Task to complete: The response should be the lines of the data, starting at the first and ending at the one that contains "2. Select the", copied without change.
BEGIN Given records
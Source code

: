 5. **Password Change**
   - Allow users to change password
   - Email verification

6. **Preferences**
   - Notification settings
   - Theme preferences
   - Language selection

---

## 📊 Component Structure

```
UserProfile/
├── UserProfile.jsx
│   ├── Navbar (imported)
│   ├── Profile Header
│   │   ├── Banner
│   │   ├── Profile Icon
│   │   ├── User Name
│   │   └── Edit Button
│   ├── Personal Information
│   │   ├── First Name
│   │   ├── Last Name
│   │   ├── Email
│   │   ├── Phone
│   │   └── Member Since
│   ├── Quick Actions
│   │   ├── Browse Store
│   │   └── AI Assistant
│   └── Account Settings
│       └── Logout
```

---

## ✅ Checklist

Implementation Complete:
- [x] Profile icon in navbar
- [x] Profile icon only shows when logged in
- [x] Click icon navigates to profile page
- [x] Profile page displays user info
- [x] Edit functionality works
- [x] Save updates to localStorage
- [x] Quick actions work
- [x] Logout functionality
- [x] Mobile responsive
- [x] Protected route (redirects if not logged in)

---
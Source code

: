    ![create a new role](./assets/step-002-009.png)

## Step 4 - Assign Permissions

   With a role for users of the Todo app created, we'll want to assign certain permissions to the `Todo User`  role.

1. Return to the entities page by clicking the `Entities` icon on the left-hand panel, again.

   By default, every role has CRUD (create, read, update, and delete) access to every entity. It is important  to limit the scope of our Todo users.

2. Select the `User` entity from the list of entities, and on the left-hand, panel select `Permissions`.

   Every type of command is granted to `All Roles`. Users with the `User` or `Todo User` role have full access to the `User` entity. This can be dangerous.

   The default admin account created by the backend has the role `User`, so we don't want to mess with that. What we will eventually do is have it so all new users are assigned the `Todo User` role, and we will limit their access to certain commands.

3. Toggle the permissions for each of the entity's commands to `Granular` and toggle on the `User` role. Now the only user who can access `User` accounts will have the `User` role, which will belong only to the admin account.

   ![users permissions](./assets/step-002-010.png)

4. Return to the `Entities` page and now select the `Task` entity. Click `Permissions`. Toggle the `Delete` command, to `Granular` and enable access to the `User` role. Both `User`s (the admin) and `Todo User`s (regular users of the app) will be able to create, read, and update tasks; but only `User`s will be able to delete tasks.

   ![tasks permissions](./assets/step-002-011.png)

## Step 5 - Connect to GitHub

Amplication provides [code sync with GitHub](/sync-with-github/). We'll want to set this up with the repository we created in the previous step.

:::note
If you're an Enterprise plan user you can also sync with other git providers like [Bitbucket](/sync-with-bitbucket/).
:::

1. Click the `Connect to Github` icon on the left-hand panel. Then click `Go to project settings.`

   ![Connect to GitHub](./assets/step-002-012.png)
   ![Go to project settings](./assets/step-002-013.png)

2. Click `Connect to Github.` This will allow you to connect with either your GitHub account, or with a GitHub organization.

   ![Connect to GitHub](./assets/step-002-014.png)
END Given records
Answer for this exercise:
Source code

: 5. **Password Change**
   - Allow users to change password
   - Email verification

6. **Preferences**
   - Notification settings
   - Theme preferences
   - Language selection

---

## 📊 Component Structure

```
UserProfile/
├── UserProfile.jsx
│   ├── Navbar (imported)
│   ├── Profile Header
│   │   ├── Banner
│   │   ├── Profile Icon
│   │   ├── User Name
│   │   └── Edit Button
│   ├── Personal Information
│   │   ├── First Name
│   │   ├── Last Name
│   │   ├── Email
│   │   ├── Phone
│   │   └── Member Since
│   ├── Quick Actions
│   │   ├── Browse Store
│   │   └── AI Assistant
│   └── Account Settings
│       └── Logout
```

---

## ✅ Checklist

Implementation Complete:
- [x] Profile icon in navbar
- [x] Profile icon only shows when logged in
- [x] Click icon navigates to profile page
- [x] Profile page displays user info
- [x] Edit functionality works
- [x] Save updates to localStorage
- [x] Quick actions work
- [x] Logout functionality
- [x] Mobile responsive
- [x] Protected route (redirects if not logged in)

---
Source code

:    ![create a new role](./assets/step-002-009.png)

## Step 4 - Assign Permissions

   With a role for users of the Todo app created, we'll want to assign certain permissions to the `Todo User`  role.

1. Return to the entities page by clicking the `Entities` icon on the left-hand panel, again.

   By default, every role has CRUD (create, read, update, and delete) access to every entity. It is important  to limit the scope of our Todo users.

2. Select the `User` entity from the list of entities, and on the left-hand, panel select `Permissions`.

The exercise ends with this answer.